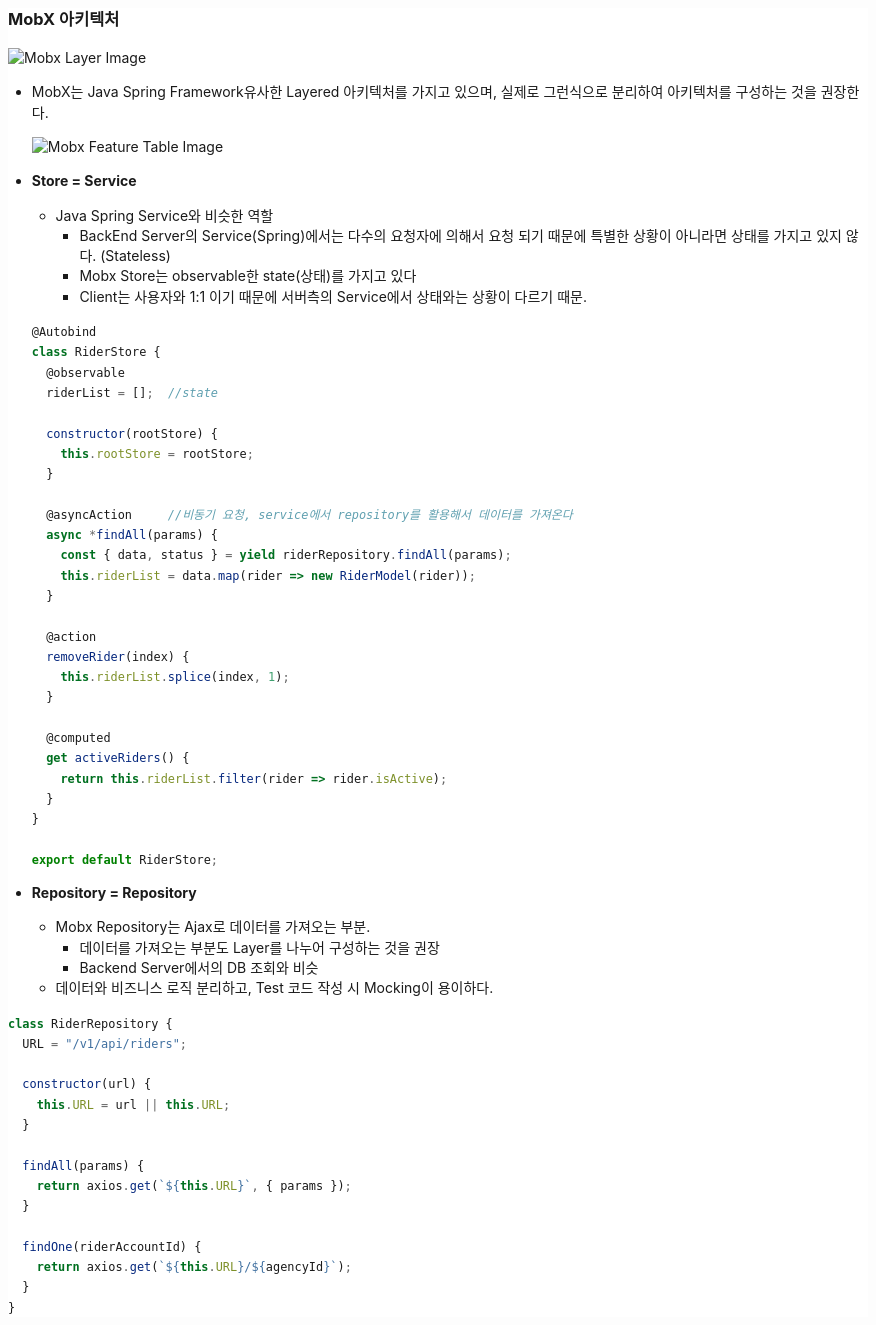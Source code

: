 ### MobX 아키텍처

<img src="{{ site.baseurl }}/assets/Mobx/layerimage.png" title="Mobx Layer Image" class="picture">

- MobX는 Java Spring Framework유사한 Layered 아키텍처를 가지고 있으며, 실제로 그런식으로 분리하여 아키텍처를 구성하는 것을 권장한다.

    <img src="{{ site.baseurl }}/assets/Mobx/layertable.png" title="Mobx Feature Table Image" class="picture">

- **Store = Service**
    - Java Spring Service와 비슷한 역할
        - BackEnd Server의 Service(Spring)에서는 다수의 요청자에 의해서 요청 되기 때문에 특별한 상황이 아니라면 상태를 가지고 있지 않다. (Stateless)
        - Mobx Store는 observable한 state(상태)를 가지고 있다
        - Client는 사용자와 1:1 이기 때문에 서버측의 Service에서 상태와는 상황이 다르기 때문.

    ```jsx
    @Autobind
    class RiderStore {
      @observable
      riderList = [];  //state

      constructor(rootStore) {
        this.rootStore = rootStore;
      }

      @asyncAction     //비동기 요청, service에서 repository를 활용해서 데이터를 가져온다
      async *findAll(params) {   
        const { data, status } = yield riderRepository.findAll(params); 
        this.riderList = data.map(rider => new RiderModel(rider));
      }

      @action
      removeRider(index) {
        this.riderList.splice(index, 1);
      }

      @computed
      get activeRiders() {
        return this.riderList.filter(rider => rider.isActive);
      }
    }

    export default RiderStore;
    ```

- **Repository = Repository**
    - Mobx Repository는 Ajax로 데이터를 가져오는 부분.
        - 데이터를 가져오는 부분도 Layer를 나누어 구성하는 것을 권장
        - Backend Server에서의 DB 조회와 비슷
    - 데이터와 비즈니스 로직 분리하고, Test 코드 작성 시 Mocking이 용이하다.

```jsx
class RiderRepository {
  URL = "/v1/api/riders";

  constructor(url) {
    this.URL = url || this.URL;
  }

  findAll(params) {
    return axios.get(`${this.URL}`, { params });
  }

  findOne(riderAccountId) {
    return axios.get(`${this.URL}/${agencyId}`);
  }
}

```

● ● ● ● ●

#### [Task to carry out]
Answer with a number alone: how many lines of the records contain the string "rootStore"?

#### [Written answer]
2